I due si sono incontrati in uno show televisivo prima nel 1970 e poi nell’81; nella seconda occasione incisero il brano che però non venne mai alla luce, nonostante le buone intenzioni della coppia. Nel libretto del cd c’è una lettera scritta a mano da Cash che dice: «Sono felice che esca il nostro disco. Ho pregato 25 anni per questo...Ti accludo l’assegno di 10mila dollari che avevi chiesto...e spero che lavoreremo presto ancora insieme». Ma non accadde nulla, e meno male che il produttore John Burk s’è messo a scavare negli archivi della Rpm di Los Angeles recuperando valanghe di nastri dimenticati. Charles viveva per la musica e nel tempo libero ha lasciato decine di brani incompiuti. «Abbiamo trovato centinaia e centinaia di registrazioni di Ray degli anni ’70, ’80 e ’90; tutta roba di alto livello, è stato difficile scegliere, ma abbiamo usato il criterio dell’omogeneità, come se fossero pezzi scritti per un nuovo cd di Ray Charles».

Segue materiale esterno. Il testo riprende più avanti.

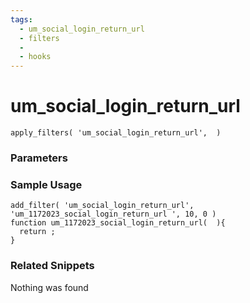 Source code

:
 ```yaml
---
tags: 
  - um_social_login_return_url
  - filters
  - 
  - hooks
---
```

# um\_social\_login\_return\_url

``` php:no-line-numbers
apply_filters( 'um_social_login_return_url',  )
```
<div class='hook-sep'></div>

### Parameters

<div class='hook-sep'></div>



### Sample Usage

``` php:no-line-numbers
add_filter( 'um_social_login_return_url', 'um_1172023_social_login_return_url ', 10, 0 )
function um_1172023_social_login_return_url(  ){
  return ;
}
```
<div class='hook-sep'></div>



### Related Snippets

Nothing was found

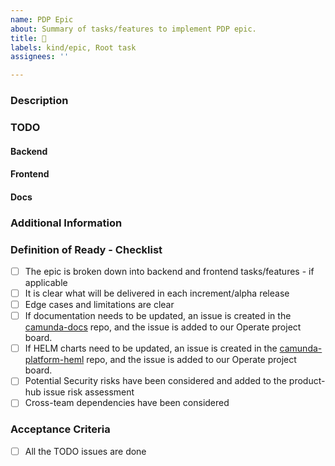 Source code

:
 ```yaml
---
name: PDP Epic
about: Summary of tasks/features to implement PDP epic.
title: 🎯
labels: kind/epic, Root task
assignees: ''

---
```


### Description
<!-- Please, describe the epic to be worked at or add link to PDP item -->
<!-- - [ ] <PDP item link> -->
<!-- - [ ] <Design issue> -->

### TODO
<!-- Add links to all related frontend and backend issues here -->
#### Backend
<!-- * [ ] #<issue-number> -->
#### Frontend
<!-- * [ ] #<issue-number> -->
#### Docs
<!-- * [ ] #<issue-number> -->

### Additional Information
<!-- Dependency, affected components, targeted release -->

### Definition of Ready - Checklist

- [ ] The epic is broken down into backend and frontend tasks/features - if applicable
- [ ] It is clear what will be delivered in each increment/alpha release
- [ ] Edge cases and limitations are clear
- [ ] If documentation needs to be updated, an issue is created in the [camunda-docs](https://github.com/camunda/camunda-docs) repo, and the issue is added to our Operate project board.
 - [ ] If HELM charts need to be updated, an issue is created in the [camunda-platform-heml](https://github.com/camunda/camunda-platform-helm) repo, and the issue is added to our Operate project board.
- [ ] Potential Security risks have been considered and added to the product-hub issue risk assessment
- [ ] Cross-team dependencies have been considered

### Acceptance Criteria
<!-- The assignee can add additional Acceptance Criteria -->
- [ ] All the TODO issues are done
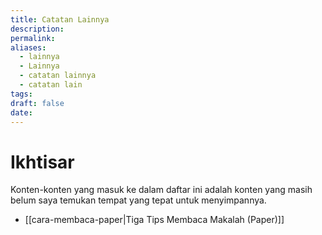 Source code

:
 ```yaml
---
title: Catatan Lainnya
description: 
permalink: 
aliases:
  - lainnya
  - Lainnya
  - catatan lainnya
  - catatan lain
tags: 
draft: false
date:
---
```

# Ikhtisar 
Konten-konten yang masuk ke dalam daftar ini adalah konten yang masih belum saya temukan tempat yang tepat untuk menyimpannya.

- [[cara-membaca-paper|Tiga Tips Membaca Makalah (Paper)]]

Rare Genius è un bel disco di veri inediti (il che non capita spesso), ma stavolta il repertorio non esplora l’intero ventaglio della tradizione afroamericana e dintorni; è più che altro una raccolta di soul ballad molto arrangiate, swinganti e jazzate. Brani come Love’s Gonna Bite You Back, vivaci e frizzanti, sono stati ritoccati poco o nulla (tanto che non si sa neppure chi siano i musicisti che vi suonano); pezzi come Wheel of Fortune e There’ll Be Some Changes Made sono stati giocoforza riarrangiati con l’aggiunta di tanti (spesso troppi)artisti tra cui il bluesman Keb’ Mo. Tra le cose migliori la lenta ballata swing lenta It Hurts to Be In Love (uno dei primi inediti ritrovati e uno dei pochi già noti nella versione dal viv, è una hit del 1957 della cantante di r’n’b Anne Laurie) e il country di Hank Cochran A Little Bitty Tear.

«Questa è farina del sacco di Ray - dice Burk - è un disco suo, non ci saremmo mai permessi di prendere delle libertà con le sue canzoni: ma ovviamente abbiamo dovuto arrangiare quelle che erano incompiute». Con qualche fronzolo di troppo, l’album è il dinamico ritratto di uno dei re della black music, pioniere di quella contaminazione tra generi su cui oggi campano furbescamente tante (vere o presunte) superstar.